My Pen name “Plunger” is a spoof based on a quote from P.J. O’Rourke, an American political satirist and journalist.
“Giving assets to a stock market plunger is like giving beer and car keys to teenage boys.”
A plunger is the polar opposite of a prudent investor. “Most prudent investors find that their permanent profits come from a diversified portfolio where they maintain a discipline of letting profits run and cutting losses quickly. A plunger, on the other hand, will make daring emotional speculations, risking a large percentage of capital on a single trade, having total unquestioned certainty on their “trade-of-the-month”. Seldom do they build into a position over time adding increasing purchases only after the market validates their market opinion. No, instead they plunge into the trade all at once.”
In my formal training I achieved a BS in Economics with a focus on econometrics and political economy. After earning my degree, my academic journey revealed to me that conventional Keynesian theory was wholly insufficient in explaining the financial world we live in. This led me to the Austrian school of economics as founded by Ludwick Von Mises. I was mentored by Harry Browne and have studied the entire works of Mises and Murray Rothbard.
As an investor and trader I have been principally influenced by Dow Theory and the great analysts who developed and evolved it to what it is today. Modern portfolio management falls far short of what the great stock market theorists of the 20th century had to offer. What has been lost is the skill of interpreting the averages through reading the language of the market.
My role as a market historian has evolved from reading the greats on market history. I have observed the great Wall Street analysts of old were far superior to anyone providing analysis today. So we use the method of these analysts, Charles Dow, William P. Hamilton, Robert Rhea and Richard Russell to guide us. I am also a student of the technical analysis discipline know as Chartology ( a modern adaptation , by TA analyst Rambus, of the classical work authored in the 1950s by Edwards and Magee)

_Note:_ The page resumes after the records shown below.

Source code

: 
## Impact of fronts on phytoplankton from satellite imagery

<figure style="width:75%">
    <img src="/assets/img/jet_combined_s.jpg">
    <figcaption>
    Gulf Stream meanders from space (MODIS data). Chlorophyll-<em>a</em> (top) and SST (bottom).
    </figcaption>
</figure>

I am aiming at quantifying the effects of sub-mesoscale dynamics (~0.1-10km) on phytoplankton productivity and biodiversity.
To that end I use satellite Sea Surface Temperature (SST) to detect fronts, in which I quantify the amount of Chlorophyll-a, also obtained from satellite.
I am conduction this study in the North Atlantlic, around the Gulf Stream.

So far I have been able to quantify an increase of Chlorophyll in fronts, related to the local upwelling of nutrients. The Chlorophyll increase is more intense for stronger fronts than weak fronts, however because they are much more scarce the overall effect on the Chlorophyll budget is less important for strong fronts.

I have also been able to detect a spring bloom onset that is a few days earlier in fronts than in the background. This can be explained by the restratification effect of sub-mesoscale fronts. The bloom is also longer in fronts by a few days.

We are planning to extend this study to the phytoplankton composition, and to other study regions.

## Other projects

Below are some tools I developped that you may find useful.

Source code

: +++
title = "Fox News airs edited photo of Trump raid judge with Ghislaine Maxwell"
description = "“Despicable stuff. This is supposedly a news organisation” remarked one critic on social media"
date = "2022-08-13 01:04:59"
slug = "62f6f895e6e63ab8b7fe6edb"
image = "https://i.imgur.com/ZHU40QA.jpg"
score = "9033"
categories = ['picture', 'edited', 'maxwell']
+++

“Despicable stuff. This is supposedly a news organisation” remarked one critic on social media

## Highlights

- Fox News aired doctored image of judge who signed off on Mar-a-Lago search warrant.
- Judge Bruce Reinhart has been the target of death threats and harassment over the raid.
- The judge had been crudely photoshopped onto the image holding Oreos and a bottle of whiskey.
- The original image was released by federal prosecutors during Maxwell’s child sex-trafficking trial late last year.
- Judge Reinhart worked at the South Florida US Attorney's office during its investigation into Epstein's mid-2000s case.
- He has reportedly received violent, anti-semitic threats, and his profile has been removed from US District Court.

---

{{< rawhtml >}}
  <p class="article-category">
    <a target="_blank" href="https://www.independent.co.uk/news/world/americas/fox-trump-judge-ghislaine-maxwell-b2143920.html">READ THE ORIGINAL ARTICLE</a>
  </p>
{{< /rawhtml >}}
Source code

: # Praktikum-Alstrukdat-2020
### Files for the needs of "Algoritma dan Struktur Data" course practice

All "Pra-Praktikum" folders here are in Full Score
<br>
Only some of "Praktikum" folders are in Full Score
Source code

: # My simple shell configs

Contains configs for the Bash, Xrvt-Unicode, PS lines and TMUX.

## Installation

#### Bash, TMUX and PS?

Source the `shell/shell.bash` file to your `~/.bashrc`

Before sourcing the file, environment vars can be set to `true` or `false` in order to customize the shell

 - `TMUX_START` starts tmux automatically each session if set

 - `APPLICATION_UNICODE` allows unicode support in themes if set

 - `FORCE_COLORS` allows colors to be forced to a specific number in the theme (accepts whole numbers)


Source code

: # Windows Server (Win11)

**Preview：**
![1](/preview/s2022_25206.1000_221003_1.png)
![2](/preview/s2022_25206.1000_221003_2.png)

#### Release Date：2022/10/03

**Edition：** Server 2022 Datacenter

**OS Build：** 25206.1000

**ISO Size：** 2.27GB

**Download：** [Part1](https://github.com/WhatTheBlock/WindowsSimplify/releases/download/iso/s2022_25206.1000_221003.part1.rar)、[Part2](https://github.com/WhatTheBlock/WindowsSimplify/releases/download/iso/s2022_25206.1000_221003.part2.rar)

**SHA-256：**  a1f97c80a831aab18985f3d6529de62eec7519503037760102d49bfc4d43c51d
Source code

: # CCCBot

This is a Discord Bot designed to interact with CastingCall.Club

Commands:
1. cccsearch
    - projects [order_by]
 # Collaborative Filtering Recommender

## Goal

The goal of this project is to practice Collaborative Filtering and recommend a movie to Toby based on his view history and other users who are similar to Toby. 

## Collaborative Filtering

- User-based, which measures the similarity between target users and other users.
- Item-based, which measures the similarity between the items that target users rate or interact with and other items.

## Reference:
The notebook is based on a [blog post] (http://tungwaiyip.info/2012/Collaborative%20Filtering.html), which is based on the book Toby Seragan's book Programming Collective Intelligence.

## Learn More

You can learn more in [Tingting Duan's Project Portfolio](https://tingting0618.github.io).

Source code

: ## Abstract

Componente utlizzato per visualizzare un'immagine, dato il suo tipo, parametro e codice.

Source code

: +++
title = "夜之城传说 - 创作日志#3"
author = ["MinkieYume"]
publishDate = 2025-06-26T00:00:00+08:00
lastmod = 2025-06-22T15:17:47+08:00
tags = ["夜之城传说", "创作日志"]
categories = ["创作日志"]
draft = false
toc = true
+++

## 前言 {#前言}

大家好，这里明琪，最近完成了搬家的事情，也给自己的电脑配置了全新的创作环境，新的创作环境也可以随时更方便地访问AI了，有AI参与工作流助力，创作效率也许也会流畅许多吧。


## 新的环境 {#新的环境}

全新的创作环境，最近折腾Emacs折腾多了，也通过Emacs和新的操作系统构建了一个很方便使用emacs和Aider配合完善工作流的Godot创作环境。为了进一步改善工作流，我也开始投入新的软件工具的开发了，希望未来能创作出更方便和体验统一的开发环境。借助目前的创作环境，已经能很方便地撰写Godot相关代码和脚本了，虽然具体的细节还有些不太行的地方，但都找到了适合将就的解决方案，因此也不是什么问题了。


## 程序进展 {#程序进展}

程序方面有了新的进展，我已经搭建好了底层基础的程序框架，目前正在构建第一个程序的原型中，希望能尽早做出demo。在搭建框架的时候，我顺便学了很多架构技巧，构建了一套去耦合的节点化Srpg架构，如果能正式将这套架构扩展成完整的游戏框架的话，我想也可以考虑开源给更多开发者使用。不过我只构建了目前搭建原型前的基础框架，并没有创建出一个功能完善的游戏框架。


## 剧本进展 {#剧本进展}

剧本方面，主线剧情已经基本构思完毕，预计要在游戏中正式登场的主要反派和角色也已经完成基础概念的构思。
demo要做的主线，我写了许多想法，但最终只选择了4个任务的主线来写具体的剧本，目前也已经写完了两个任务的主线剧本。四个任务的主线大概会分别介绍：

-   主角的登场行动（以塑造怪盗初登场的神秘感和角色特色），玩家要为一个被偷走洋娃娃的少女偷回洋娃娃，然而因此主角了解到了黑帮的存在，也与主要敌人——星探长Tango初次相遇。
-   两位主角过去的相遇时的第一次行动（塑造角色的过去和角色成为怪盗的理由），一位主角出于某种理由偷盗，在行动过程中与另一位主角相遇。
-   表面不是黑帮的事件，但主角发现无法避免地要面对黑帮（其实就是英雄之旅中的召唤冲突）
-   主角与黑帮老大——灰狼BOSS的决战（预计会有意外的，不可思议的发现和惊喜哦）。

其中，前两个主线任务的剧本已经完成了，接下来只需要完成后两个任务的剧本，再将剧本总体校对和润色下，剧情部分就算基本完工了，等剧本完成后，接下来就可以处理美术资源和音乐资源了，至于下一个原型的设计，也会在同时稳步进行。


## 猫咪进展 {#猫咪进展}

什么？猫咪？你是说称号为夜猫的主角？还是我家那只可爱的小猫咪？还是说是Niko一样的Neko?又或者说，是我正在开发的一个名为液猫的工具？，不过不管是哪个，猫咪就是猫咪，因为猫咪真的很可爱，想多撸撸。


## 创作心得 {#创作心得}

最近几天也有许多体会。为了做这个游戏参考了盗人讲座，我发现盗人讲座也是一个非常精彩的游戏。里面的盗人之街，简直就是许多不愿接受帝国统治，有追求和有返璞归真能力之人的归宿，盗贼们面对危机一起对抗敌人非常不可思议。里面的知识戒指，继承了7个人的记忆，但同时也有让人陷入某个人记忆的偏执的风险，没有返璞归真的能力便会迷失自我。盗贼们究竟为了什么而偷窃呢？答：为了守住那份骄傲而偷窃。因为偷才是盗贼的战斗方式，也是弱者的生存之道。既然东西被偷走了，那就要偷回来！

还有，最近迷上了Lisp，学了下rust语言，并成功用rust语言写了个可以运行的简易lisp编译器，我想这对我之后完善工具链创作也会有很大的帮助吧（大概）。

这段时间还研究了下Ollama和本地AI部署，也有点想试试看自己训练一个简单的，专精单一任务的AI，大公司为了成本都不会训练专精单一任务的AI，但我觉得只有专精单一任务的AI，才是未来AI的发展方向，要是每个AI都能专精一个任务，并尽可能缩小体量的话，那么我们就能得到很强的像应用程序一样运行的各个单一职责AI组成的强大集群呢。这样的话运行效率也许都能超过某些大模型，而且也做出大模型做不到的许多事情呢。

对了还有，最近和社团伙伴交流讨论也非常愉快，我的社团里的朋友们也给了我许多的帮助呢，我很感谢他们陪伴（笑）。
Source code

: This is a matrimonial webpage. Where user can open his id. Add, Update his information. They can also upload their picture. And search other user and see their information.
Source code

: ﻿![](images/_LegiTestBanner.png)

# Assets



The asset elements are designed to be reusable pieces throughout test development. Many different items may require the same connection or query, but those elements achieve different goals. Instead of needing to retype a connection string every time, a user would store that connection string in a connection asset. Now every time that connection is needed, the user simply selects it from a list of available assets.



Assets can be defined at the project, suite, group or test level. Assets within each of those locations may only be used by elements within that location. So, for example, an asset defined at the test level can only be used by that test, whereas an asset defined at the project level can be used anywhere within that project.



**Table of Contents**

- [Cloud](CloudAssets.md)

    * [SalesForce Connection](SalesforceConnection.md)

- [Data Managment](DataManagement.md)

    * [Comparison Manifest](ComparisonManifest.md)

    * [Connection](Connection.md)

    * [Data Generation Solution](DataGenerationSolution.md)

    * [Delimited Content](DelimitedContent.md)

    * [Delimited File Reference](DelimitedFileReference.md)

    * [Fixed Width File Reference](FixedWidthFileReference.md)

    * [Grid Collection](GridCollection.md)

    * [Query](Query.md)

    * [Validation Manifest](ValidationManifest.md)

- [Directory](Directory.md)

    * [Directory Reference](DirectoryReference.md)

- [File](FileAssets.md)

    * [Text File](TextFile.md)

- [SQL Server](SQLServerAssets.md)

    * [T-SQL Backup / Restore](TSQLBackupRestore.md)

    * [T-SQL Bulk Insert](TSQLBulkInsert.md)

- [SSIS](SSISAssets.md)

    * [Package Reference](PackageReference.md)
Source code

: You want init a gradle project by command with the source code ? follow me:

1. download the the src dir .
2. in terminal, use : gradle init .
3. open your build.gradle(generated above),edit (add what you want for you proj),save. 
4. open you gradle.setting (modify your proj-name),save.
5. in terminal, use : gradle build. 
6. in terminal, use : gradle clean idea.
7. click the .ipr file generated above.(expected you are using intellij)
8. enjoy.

To be successful as an investor one must not follow Wall Streets recommendations, but instead develop the skills to independently interpret the market.
I have been fortunate the past 30 years observing, up close, the economies and cultures of the world in the role of being a Captain for a major International airline.”
Favorite topics:
The great 1920’s bull market and the ensuing depression
The colorful market operators of old, Livermore, Jay Gould, Daniel Drew.
Bear Markets
Books:
Panic Profits-Brown
101 years on Wall Street- Brown
Anatomy of the Bear- Napier
Devil take the hindmost-Chancellor
Rainbow’s End- Klein
All books by Charles Kindleberger
Editor’s Note:
Plunger is resident Market Historian and posts Exclusively at Rambus Chartology as a associate writer
For More ..Join Rambus and Plunger here
“After earning my degree, my academic journey …. ”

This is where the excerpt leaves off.